--- TASK INPUT Enclosed Below ---

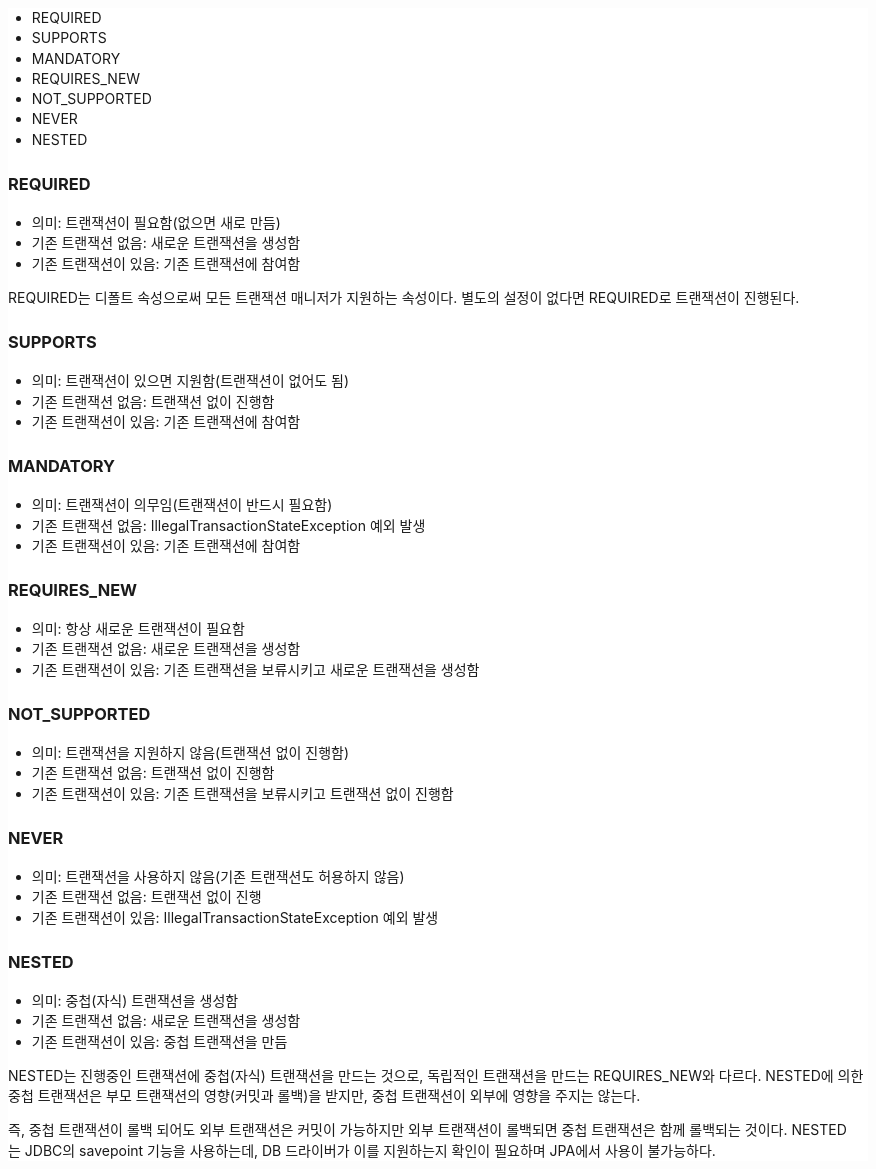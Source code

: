- REQUIRED
- SUPPORTS
- MANDATORY
- REQUIRES_NEW
- NOT_SUPPORTED
- NEVER
- NESTED

### REQUIRED

- 의미: 트랜잭션이 필요함(없으면 새로 만듬)
- 기존 트랜잭션 없음: 새로운 트랜잭션을 생성함
- 기존 트랜잭션이 있음: 기존 트랜잭션에 참여함

REQUIRED는 디폴트 속성으로써 모든 트랜잭션 매니저가 지원하는 속성이다. 별도의 설정이 없다면 REQUIRED로 트랜잭션이 진행된다.

### SUPPORTS

- 의미: 트랜잭션이 있으면 지원함(트랜잭션이 없어도 됨)
- 기존 트랜잭션 없음: 트랜잭션 없이 진행함
- 기존 트랜잭션이 있음: 기존 트랜잭션에 참여함

### MANDATORY

- 의미: 트랜잭션이 의무임(트랜잭션이 반드시 필요함)
- 기존 트랜잭션 없음: IllegalTransactionStateException 예외 발생
- 기존 트랜잭션이 있음: 기존 트랜잭션에 참여함

### REQUIRES_NEW

- 의미: 항상 새로운 트랜잭션이 필요함
- 기존 트랜잭션 없음: 새로운 트랜잭션을 생성함
- 기존 트랜잭션이 있음: 기존 트랜잭션을 보류시키고 새로운 트랜잭션을 생성함

### NOT_SUPPORTED

- 의미: 트랜잭션을 지원하지 않음(트랜잭션 없이 진행함)
- 기존 트랜잭션 없음: 트랜잭션 없이 진행함
- 기존 트랜잭션이 있음: 기존 트랜잭션을 보류시키고 트랜잭션 없이 진행함

### NEVER

- 의미: 트랜잭션을 사용하지 않음(기존 트랜잭션도 허용하지 않음)
- 기존 트랜잭션 없음: 트랜잭션 없이 진행
- 기존 트랜잭션이 있음: IllegalTransactionStateException 예외 발생

### NESTED

- 의미: 중첩(자식) 트랜잭션을 생성함
- 기존 트랜잭션 없음: 새로운 트랜잭션을 생성함
- 기존 트랜잭션이 있음: 중첩 트랜잭션을 만듬

NESTED는 진행중인 트랜잭션에 중첩(자식) 트랜잭션을 만드는 것으로, 독립적인 트랜잭션을 만드는 REQUIRES_NEW와 다르다. NESTED에 의한 중첩 트랜잭션은 부모 트랜잭션의 영향(커밋과 롤백)을 받지만, 중첩 트랜잭션이 외부에 영향을 주지는 않는다.

즉, 중첩 트랜잭션이 롤백 되어도 외부 트랜잭션은 커밋이 가능하지만 외부 트랜잭션이 롤백되면 중첩 트랜잭션은 함께 롤백되는 것이다. NESTED는 JDBC의 savepoint 기능을 사용하는데, DB 드라이버가 이를 지원하는지 확인이 필요하며 JPA에서 사용이 불가능하다.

--- End of Enclosed TASK INPUT ---

» **TASK REQUIREMENTS**: Could you find every line in the records above that has the string "IllegalTransactionStateException" and copy it?

» **WORKED SOLUTION**:
- 기존 트랜잭션 없음: IllegalTransactionStateException 예외 발생
- 기존 트랜잭션이 있음: IllegalTransactionStateException 예외 발생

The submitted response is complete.